A list of guys I enjoyed watching last year

Adam Morrison - a great scorer.
Mike Gansey - He was just outstanding in the tournament.
Rudy Gay - Just watch this guy against Syracuse last year. OUTSTANDING in the open court on offence and defence. 
Allen Ray, Randy Foye, Kyle Lowry - The Villanova guards are just outstanding to watch. 
Terrence Roberts, Darryl Watkins - Loved there intensity on the offensive baords the last half dozen games of last year. Looking forward to Roberts maturing offensively.
Mo Ager, Shannon Brown - Was this a Big 10 team?

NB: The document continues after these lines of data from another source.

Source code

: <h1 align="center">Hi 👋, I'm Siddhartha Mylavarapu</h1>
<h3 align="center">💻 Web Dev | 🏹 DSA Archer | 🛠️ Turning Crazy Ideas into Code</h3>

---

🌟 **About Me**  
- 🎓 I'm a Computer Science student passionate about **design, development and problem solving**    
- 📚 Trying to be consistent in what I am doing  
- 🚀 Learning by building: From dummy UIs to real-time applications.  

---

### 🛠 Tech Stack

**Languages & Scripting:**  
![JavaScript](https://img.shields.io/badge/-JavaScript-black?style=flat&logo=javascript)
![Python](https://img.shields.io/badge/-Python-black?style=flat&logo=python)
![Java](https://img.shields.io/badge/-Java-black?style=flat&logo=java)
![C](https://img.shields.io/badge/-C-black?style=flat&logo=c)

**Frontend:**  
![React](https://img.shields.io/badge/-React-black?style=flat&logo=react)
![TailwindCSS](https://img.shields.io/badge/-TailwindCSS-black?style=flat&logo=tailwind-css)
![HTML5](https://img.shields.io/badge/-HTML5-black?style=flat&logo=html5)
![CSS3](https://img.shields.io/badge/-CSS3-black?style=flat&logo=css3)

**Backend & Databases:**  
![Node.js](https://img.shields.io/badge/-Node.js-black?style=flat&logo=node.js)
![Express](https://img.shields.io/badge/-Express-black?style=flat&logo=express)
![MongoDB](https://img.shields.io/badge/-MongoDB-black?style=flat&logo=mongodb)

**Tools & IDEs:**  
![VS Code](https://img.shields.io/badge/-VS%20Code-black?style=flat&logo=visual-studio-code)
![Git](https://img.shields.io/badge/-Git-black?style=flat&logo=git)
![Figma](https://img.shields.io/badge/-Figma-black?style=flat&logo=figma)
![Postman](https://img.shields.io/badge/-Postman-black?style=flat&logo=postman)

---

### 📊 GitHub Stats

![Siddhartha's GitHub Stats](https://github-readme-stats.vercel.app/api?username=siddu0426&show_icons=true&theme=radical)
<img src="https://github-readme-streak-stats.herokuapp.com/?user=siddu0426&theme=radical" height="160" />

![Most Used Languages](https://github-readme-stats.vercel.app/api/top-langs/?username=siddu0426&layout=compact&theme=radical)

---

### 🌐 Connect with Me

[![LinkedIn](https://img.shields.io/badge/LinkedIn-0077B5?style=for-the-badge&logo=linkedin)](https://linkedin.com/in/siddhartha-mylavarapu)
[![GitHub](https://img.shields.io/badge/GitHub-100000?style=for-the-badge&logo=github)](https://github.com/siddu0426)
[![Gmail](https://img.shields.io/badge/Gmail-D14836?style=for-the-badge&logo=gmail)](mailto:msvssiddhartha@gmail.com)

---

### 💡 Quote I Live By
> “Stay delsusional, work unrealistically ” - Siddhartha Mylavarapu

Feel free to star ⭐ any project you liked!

Sure didn't look like it.
Carl Krauser - Clutch
Taj Gray - Watch his game vs UConn last year. I think he will be one of the three all-american teams and be a top 10 pick.
Kevin Pittsnogle - I loved watching WVU play in the BE tourney and the tourney,
Matt Sylvester - His performance against Illinois was exhilerating. Would not make a point of watching this guy play, but his performance last year might have been the most memorable in the regular season.

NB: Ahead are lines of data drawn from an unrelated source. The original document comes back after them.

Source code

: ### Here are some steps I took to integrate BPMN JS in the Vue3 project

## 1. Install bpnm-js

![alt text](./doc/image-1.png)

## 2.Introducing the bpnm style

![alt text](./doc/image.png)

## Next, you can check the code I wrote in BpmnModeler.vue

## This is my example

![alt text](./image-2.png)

Thankfully Canadian digital cable finally offers me the opportunity to catch all the ESPN, ESPN 2, ESPN PLus, ESPN U games this winter. Well worth the $19 a month, so hopefully I can be more fully exposed to more players,


----------



## TM (Jun 30, 2003)

*Re: Top 10 Favorite Current College Players*

All right. My first list was dumb. I won't be stupid this time.

1. JJ Redick
2. Adam Morrison
3. Daniel Gibson
4. Hassan Adams
5. Demarcus Nelson (kid's got no fear. can't wait to see him fully healthy and with a year under his belt)
6. Dee Brown
7. Gerry McNamara
8. Darius Washington
9. Criag Smith
10. Guillermo Diaz


----------



## dms83 (Sep 29, 2005)

*Re: Top 10 Favorite Current College Players*

Theres some obvious conference bias going on here, but I am certainly subject to the same thing. For that reason, here come my top 10 A10 players, and top 10 national players.

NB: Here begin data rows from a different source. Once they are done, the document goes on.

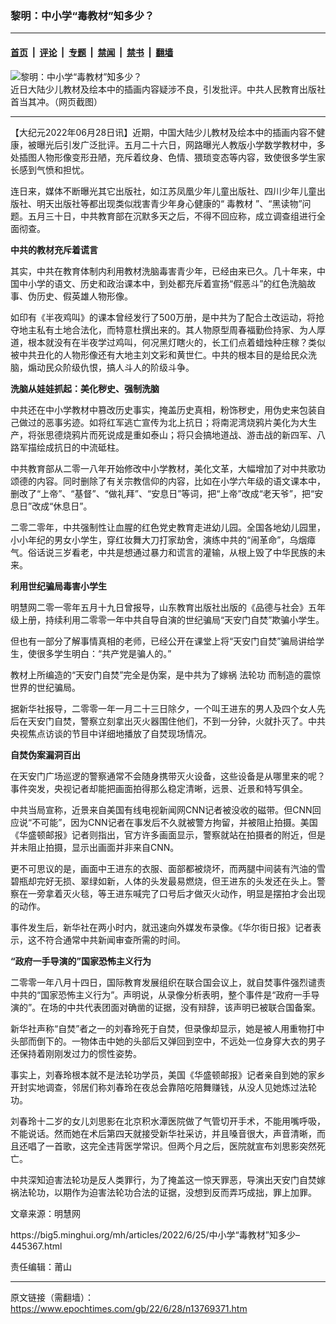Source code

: ### 黎明：中小学“毒教材”知多少？

---

#### [首页](../../../..?n13769371) &nbsp;|&nbsp; [评论](../../../../../epoch-comment?n13769371) &nbsp;|&nbsp; [专题](../../../../../epoch-special?n13769371) &nbsp;|&nbsp; [禁闻](../../../../../epoch-news?n13769371) &nbsp;|&nbsp; [禁书](../../../../../books?n13769371) &nbsp;|&nbsp; [翻墙](https://github.com/gfw-breaker/nogfw/blob/master/README.md?n13769371)


<div><img alt="黎明：中小学“毒教材”知多少？" class="attachment-djy_600_400 size-djy_600_400 wp-post-image" src="https://i.epochtimes.com/assets/uploads/2022/06/id13769380-737ee3c4358635d969d48952a78dbf55-600x400-600x376.jpg"/>
<div class="caption">
 近日大陆少儿教材及绘本中的插画内容疑涉不良，引发批评。中共人民教育出版社首当其冲。（网页截图）
</div></div><hr/><div class="post_content" id="artbody" itemprop="articleBody">
 <!-- article content begin -->
 <p>
  【大纪元2022年06月28日讯】近期，中国大陆少儿教材及绘本中的插画内容不健康，被曝光后引发广泛批评。五月二十六日，网路曝光人教版小学数学教材中，多处插图人物形像变形丑陋，充斥着纹身、色情、猥琐变态等内容，致使很多学生家长感到气愤和担忧。
 </p>
 <div id="ar_bArticleContent_OuterFrame">
  <div class="ar_AuthorDate">
   <div class="ar_datesocial">
    <div class="ar_socialcounter">
     <div class="ar_articleContent" id="ar_bArticleContent">
      <p>
       连日来，媒体不断曝光其它出版社，如江苏凤凰少年儿童出版社、四川少年儿童出版社、明天出版社等都出现类似戕害青少年身心健康的“
       <ok href="https://www.epochtimes.com/gb/tag/%E6%AF%92%E6%95%99%E6%9D%90.html">
        毒教材
       </ok>
       ”、“黑读物”问题。五月三十日，中共教育部在沉默多天之后，不得不回应称，成立调查组进行全面彻查。
      </p>
      <p>
       <b>
        中共的教材充斥着谎言
       </b>
      </p>
      <p>
       其实，中共在教育体制内利用教材洗脑毒害青少年，已经由来已久。几十年来，中国中小学的语文、历史和政治课本中，到处都充斥着宣扬“假恶斗”的红色洗脑故事、伪历史、假英雄人物形像。
      </p>
      <p>
       如印有《半夜鸡叫》的课本曾经发行了500万册，是中共为了配合土改运动，将抢夺地主私有土地合法化，而特意杜撰出来的。其人物原型周春福勤俭持家、为人厚道，根本就没有在半夜学过鸡叫，何况黑灯瞎火的，长工们点着蜡烛种庄稼？类似被中共丑化的人物形像还有大地主刘文彩和黄世仁。中共的根本目的是给民众洗脑，煽动民众阶级仇恨，搞人斗人的阶级斗争。
      </p>
      <p>
       <b>
        洗脑从娃娃抓起：美化秽史、强制洗脑
       </b>
      </p>
      <p>
       中共还在中小学教材中篡改历史事实，掩盖历史真相，粉饰秽史，用伪史来包装自己做过的恶事劣迹。如将红军逃亡宣传为北上抗日；将南泥湾烧鸦片美化为大生产，将张思德烧鸦片而死说成是重如泰山；将只会搞地道战、游击战的新四军、八路军描绘成抗日的中流砥柱。
      </p>
      <p>
       中共教育部从二零一八年开始修改中小学教材，美化文革，大幅增加了对中共歌功颂德的内容。同时删除了有关宗教信仰的内容，比如在小学六年级的语文课本中，删改了“上帝”、“基督”、“做礼拜”、“安息日”等词，把“上帝”改成“老天爷”，把“安息日”改成“休息日”。
      </p>
      <p>
       二零二零年，中共强制性让血腥的红色党史教育走进幼儿园。全国各地幼儿园里，小小年纪的男女小学生，穿红妆舞大刀打家劫舍，演练中共的“闹革命”，乌烟瘴气。俗话说三岁看老，中共是想通过暴力和谎言的灌输，从根上毁了中华民族的未来。
      </p>
      <p>
       <b>
        利用世纪骗局毒害小学生
       </b>
      </p>
      <p>
       明慧网二零一零年五月十九日曾报导，山东教育出版社出版的《品德与社会》五年级上册，持续利用二零零一年中共自导自演的世纪骗局“天安门自焚”欺骗小学生。
      </p>
      <p>
       但也有一部分了解事情真相的老师，已经公开在课堂上将“天安门自焚”骗局讲给学生，使很多学生明白：“共产党是骗人的。”
      </p>
      <p>
       教材上所编造的“天安门自焚”完全是伪案，是中共为了嫁祸
       <ok href="https://big5.minghui.org/mh/glossary.html#1">
        法轮功
       </ok>
       而制造的震惊世界的世纪骗局。
      </p>
      <p>
       据新华社报导，二零零一年一月二十三日除夕，一个叫王进东的男人及四个女人先后在天安门自焚，警察立刻拿出灭火器围住他们，不到一分钟，火就扑灭了。中共央视焦点访谈的节目中详细地播放了自焚现场情况。
      </p>
      <p>
       <b>
        自焚伪案漏洞百出
       </b>
      </p>
      <p>
       在天安门广场巡逻的警察通常不会随身携带灭火设备，这些设备是从哪里来的呢？事件突发，央视记者却能把画面拍得那么稳定清晰，远景、近景和特写俱全。
      </p>
      <p>
       中共当局宣称，近景来自美国有线电视新闻网CNN记者被没收的磁带。但CNN回应说“不可能”，因为CNN记者在事发后不久就被警方拘留，并被阻止拍摄。美国《华盛顿邮报》记者则指出，官方许多画面显示，警察就站在拍摄者的附近，但是并未阻止拍摄，显示出画面并非来自CNN。
      </p>
      <p>
       更不可思议的是，画面中王进东的衣服、面部都被烧坏，而两腿中间装有汽油的雪碧瓶却完好无损、翠绿如新，人体的头发最易燃烧，但王进东的头发还在头上。警察在一旁拿着灭火毯，等王进东喊完了口号后才做灭火动作，明显是摆拍才会出现的动作。
      </p>
      <p>
       事件发生后，新华社在两小时内，就迅速向外媒发布录像。《华尔街日报》记者表示，这不符合通常中共新闻审查所需的时间。
      </p>
      <p>
       <b>
        “政府一手导演的”国家恐怖主义行为
       </b>
      </p>
      <p>
       二零零一年八月十四日，国际教育发展组织在联合国会议上，就自焚事件强烈谴责中共的“国家恐怖主义行为”。声明说，从录像分析表明，整个事件是“政府一手导演的”。在场的中共代表团面对确凿的证据，没有辩辞，该声明已被联合国备案。
      </p>
      <p>
       新华社声称“自焚”者之一的刘春玲死于自焚，但录像却显示，她是被人用重物打中头部而倒下的。一物体击中她的头部后又弹回到空中，不远处一位身穿大衣的男子还保持着刚刚发过力的惯性姿势。
      </p>
      <p>
       事实上，刘春玲根本就不是法轮功学员，美国《华盛顿邮报》记者亲自到她的家乡开封实地调查，邻居们称刘春玲在夜总会靠陪吃陪舞赚钱，从没人见她炼过法轮功。
      </p>
      <p>
       刘春玲十二岁的女儿刘思影在北京积水潭医院做了气管切开手术，不能用嘴呼吸，不能说话。然而她在术后第四天就接受新华社采访，并且嗓音很大，声音清晰，而且还唱了一首歌，这完全违背医学常识。但两个月之后，医院就宣布刘思影突然死亡。
      </p>
      <p>
       中共深知迫害法轮功是反人类罪行，为了掩盖这一惊天罪恶，导演出天安门自焚嫁祸法轮功，以期作为迫害法轮功合法的证据，没想到反而弄巧成拙，罪上加罪。
      </p>
      <p>
       文章来源：明慧网
      </p>
      <p>
       <ok href="https://big5.minghui.org/mh/articles/2022/6/25/中小学“毒教材”知多少--445367.html">
        https://big5.minghui.org/mh/articles/2022/6/25/中小学“毒教材”知多少–445367.html
       </ok>
      </p>
     </div>
    </div>
   </div>
  </div>
  <div id="ar_copyrightnotice">
   责任编辑：莆山
  </div>
 </div>
 <!-- article content end -->
 <div id="below_article_ad">
 </div>
</div>


---

原文链接（需翻墙）：https://www.epochtimes.com/gb/22/6/28/n13769371.htm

$note-this list based purely on who i like, not on any secure or scaled basis$

A10
1. JR Pinnock (the best athlete in college basketball, period. If he develops that outside shot a little more, watch out.)
2. Pops Mensah Bonsu (at his position, the most athletic in the conference. I am sensing a trend for GW players)
3. Mike Hall (the one player GW could never be without and expect to win the a10. Thank goodness he is back this year)
4. Bryant Dunston (this kid has a bright future, especially since Derek will develop him into a top flight forward.)
5. Stanley Burrell (watched him kill us at GW with a huge three falling down from the broadcast booth, and was left speechless. one of the few players who scares me when he picks up the ball against us.)
6. Steven Smith (guy has flat out NBA ready game. Scary prospect with his strength at the three)
7. Chet Stachitas (makes the most out of his talent, a la his predescessor Pat Carroll).
T8. Abdullai Jalloh/ Dwayne Lee (tough, gritty ballplayers who can score and play D. Made us sweat something fierce in the A10 title game.)
10. Mardy Collins (Could challenge for POY honors, if his team succeeds during the conference season).

Top 10 All-Colleges
1.Adam Morrison
2.Brandon Roy
3.Derek Raivio
4.DJ Strawberry
5.Craig Smith
6.JJ Redick
7.Shelden Williams
8.Gerry Mcnamara
9.Rudy Gay
10.Kevin Pittsnogle


----------



## Geaux Tigers (Apr 26, 2004)

*Re: Top 10 Favorite Current College Players*

I did this thread because I wanted to see what type of players people enjoyed in college. From my list you can tell I like PG's with 6 of my top 10 being PG's.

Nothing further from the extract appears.